When Ivan Tors stole her for his movie version of Daktari called “Clarence, the Cross-Eyed Lion,” Disney was too polite to complain. Tors cast her, he says, “because she had the basic chemistry. You either like animals or you don’t.” When he asked her what her age was, she replied, “Do you want my agent’s version, or do you want the truth?” She told him the truth. She worked with Helfer and the beasts for four weeks before a camera ever turned. Helfer, a youngish-looking man with dedication written all over him, was to explain, “She wasn’t one of the sweaty-palmed ones. The animal knows. That girl is so good that she can do things with Sarang not even the trainers can do.”
As for Cheryl, she was already hip-deep in animal mystique. “Every animal has his own personality and his own ways,” she is saying. “Certain sounds, certain attitudes.

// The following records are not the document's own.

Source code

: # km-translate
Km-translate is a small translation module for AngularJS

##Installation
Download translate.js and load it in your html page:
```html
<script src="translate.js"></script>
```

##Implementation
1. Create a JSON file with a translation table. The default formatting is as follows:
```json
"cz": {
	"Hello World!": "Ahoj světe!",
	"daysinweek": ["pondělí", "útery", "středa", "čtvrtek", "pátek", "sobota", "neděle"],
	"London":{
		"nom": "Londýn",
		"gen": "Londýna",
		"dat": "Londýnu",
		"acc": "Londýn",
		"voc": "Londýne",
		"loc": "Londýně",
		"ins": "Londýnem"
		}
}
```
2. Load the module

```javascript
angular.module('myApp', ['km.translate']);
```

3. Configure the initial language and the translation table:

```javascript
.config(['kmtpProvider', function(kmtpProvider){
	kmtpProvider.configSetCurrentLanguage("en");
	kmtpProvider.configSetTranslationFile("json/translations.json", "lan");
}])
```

We call this love talk. When I talk to Sarang this way, we get a better scene.
“An animal is like a person. You pay him a fantastic compliment and he’s 10 feet off the ground. But with an animal it can’t be false. That’s what Daktari is all about.”
That’s what Cheryl is all about. Acting? What is acting compared to the “experience” of working with the· beasts?” How many times in my lifetime,” she asks, “will I have such a unique opportunity?” She is constantly amazed at how many people visit the Daktari set without recognizing its subtler philosophical implications. “They draw me aside and say, ‘How can you stand working with these smelly animals?’ or ‘Tell me the truth, now, how many times have you been clawed or bitten?’ “To which I reply, ‘Oh, hundreds of times. Can’t you see the scars on my face?'”
Cheryl does not consider it extraordinary. She considers co-star Marshall Thompson the real magician with animals. “Marsh really does understand their ways,” she says.
Her long-term interests lie elsewhere. She flies jet airplanes. She horseback rides. She skis. She mountain climbs. She designs and makes her own clothes. She goes to flight school to study aerodynamics twice a week. She goes to French cooking class at UCLA twice a week.
She lives at home with her divorced mother and a Saluki dog named Sally, and keeps company with a neighbor’s son who is a lieutenant in the Air Force. When she ever sees them is the mystery. She arises at 4: 30 A.M. on working days, 6 A.M. on all others, often works a 13-hour day, and sometimes sleeps as much as six hours a night. “My 30-hour day,” she calls it. She has a brother who is a dentist, an estranged father who is an architect, and enough energy to move an army. If you need a Miss Christmas Seal or a marshall to decorate your parade, or a pretty fund-raiser for the Junior Foundation for the Blind, Cheryl is always available.
She even does some shopping. When she does, a peculiar thing happens. “If I wear my Levi’s I’m mobbed . Wear a dress and nobody even recognizes me.” Which, of course, is the price a girl has to pay for her Beastmanship.
But the beasts are calling now.The trainers are spraying Judy—aft—with nontoxic vegetable-dye spray, cosmetically preparing her for ·the scene. Sarang is pacing off-scene. Sultan stands by if Sarang should falter. The prop men are lighting the butane campfire and Landres is lining up his shot. They are bringing the beast in now. Some of the more skittish visitors move back uneasily. Us old Iron Nerves stay where we are. Really nothing to worry about. They’re just going to photograph Sarang and the lady sharing the same bedroll, that’s all.
Landres has the tape measure on the animal’s snout to determine the focus, and the lady has just placed her lovely blonde head on the animal’s rib cage. He stirs. “Now what’s frightened you?” she coos cajolingly. “The moon out there? Don’t worry, I’ll protect you,” as we fade out.